North Korea will never follow the Chinese path because its circumstances are profoundly different. The biggest factor is the existence of a rich and free South Korea across the border. Southerners share the same language and culture as the dirt-poor North, but their per capita income is at least 20 times higher—and at the moment, average North Koreans are ignorant of the gap. The regime's self-imposed isolation is so draconian that even owning a tunable radio set is a crime. If North Korea started reforming, it would be flooded with information about South Korea's prosperity. This would make North Koreans less fearful of the authorities and more likely to push for unification with their far richer cousins, just as the East Germans pushed to rejoin the West.
Knowing all this, North Korea's rulers will do whatever they can to maintain control. Given the weakness of its Stalinist economy, this means coming up with new ways to squeeze aid from the outside world. In order to keep the money flowing—with as few conditions as possible—Kim is likely to continue engaging in risky brinkmanship and blackmail. To survive, Pyongyang has to be, or appear to be, dangerous and unpredictable.
But such tactics could easily lead to disaster. The only way to avoid this is to replace the regime.
That's easier said than done: Military options are unthinkable. And sanctions won't work either, since China and Russia are unlikely to cooperate fully. Even if Moscow and Beijing did go along, the only likely result would be a lot of dead farmers. North Korea's great famine of 1996–99 demonstrated that the locals do not rebel when oppressed, even under terrible circumstances. North Koreans are terrified, disorganized and still largely unaware of any alternative to their misery.
The best way to speed things up is for Washington and its allies to push for active engagement with the North in the form of development aid, scholarships for North Korean students and support for all sorts of activities that bring the world to North Korea or take North Koreans outside their cocoon. Such exchanges are often condemned as a way of appeasing dictators, but the experience of East Europe showed that an influx of uncensored information from the outside is deadly for a communist dictatorship.
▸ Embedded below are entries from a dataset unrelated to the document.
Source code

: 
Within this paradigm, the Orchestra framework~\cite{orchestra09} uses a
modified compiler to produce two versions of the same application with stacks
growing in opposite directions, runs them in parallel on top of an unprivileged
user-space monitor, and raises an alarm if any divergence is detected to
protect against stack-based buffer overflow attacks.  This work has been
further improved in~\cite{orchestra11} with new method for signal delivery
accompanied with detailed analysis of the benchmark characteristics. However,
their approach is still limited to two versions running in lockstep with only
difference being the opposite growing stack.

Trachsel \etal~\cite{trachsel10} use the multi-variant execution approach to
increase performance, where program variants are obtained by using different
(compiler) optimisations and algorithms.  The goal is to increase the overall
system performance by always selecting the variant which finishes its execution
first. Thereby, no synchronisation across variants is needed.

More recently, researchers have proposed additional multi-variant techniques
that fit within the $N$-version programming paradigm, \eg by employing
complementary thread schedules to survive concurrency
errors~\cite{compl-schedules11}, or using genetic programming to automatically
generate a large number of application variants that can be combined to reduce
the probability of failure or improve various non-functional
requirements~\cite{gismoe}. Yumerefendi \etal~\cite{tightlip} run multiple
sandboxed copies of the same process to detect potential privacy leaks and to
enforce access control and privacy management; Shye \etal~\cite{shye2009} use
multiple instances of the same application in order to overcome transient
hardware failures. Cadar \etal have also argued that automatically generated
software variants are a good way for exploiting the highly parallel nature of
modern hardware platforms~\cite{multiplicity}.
Pyongyang understands the danger of such exchanges, but it needs money and technology badly enough that it might allow them nonetheless—so long as they fill its coffers and don't look too dangerous. This is even more the case when exchanges ostensibly benefit members of the elite. For example, a scholarship program to study overseas would go mostly to students from top families. Yet this wouldn't limit its impact: experience of the outside world will change these young people and turn some of them into importers of dangerous information. A similarly small step helped to unravel the Soviet Union: the first group of students allowed to study in the U.S., in 1957, numbered just four and were carefully selected. Yet two grew up to become leading reformers, and one of them—Alexander Yakovlev—is often credited as having been the real mastermind behind perestroika.
This approach will take time, but it's the only one likely to work. The sole way to make North Korea less dangerous is to change its government. And the only way to do that is to change the North Korean people themselves.
Lankov is an associate professor of North Korean history at Kookmin University in Seoul and travels frequently to the North.
Review
I disagree with the writer that regime change is the only option to make North Korea less dangerous. The writer said that the only way to overthrow the North Korea's communist government is through it's people. However, as shown by the great famine of 1996-1999, many of the North Koreans would rather die than oppose the government. Hence, the method the writer proposed may not work. Also, if Kim Jong II felt that his rule is threatened, he may take radical actions and start a nuclear warfare with the United States.
North Korea is currently one of the world's top ten producers of fresh fruit and the 15th largest producer of apples in the world. It has substantial natural resources and is the world's 18th largest producer of iron and zinc, having the 22nd largest coal reserves in the world. It is also the 15th largest fluorite producer and 12th largest producer of copper and salt in Asia. Other major natural resources in production include lead, tungsten, graphite, magnesite, gold, pyrites, fluorspar and hydropower. Therefore, I disagree with the author's statement that "Kim is likely to continue engaging in risky brinkmanship and blackmail. To survive, Pyongyang has to be, or appear to be, dangerous and unpredictable."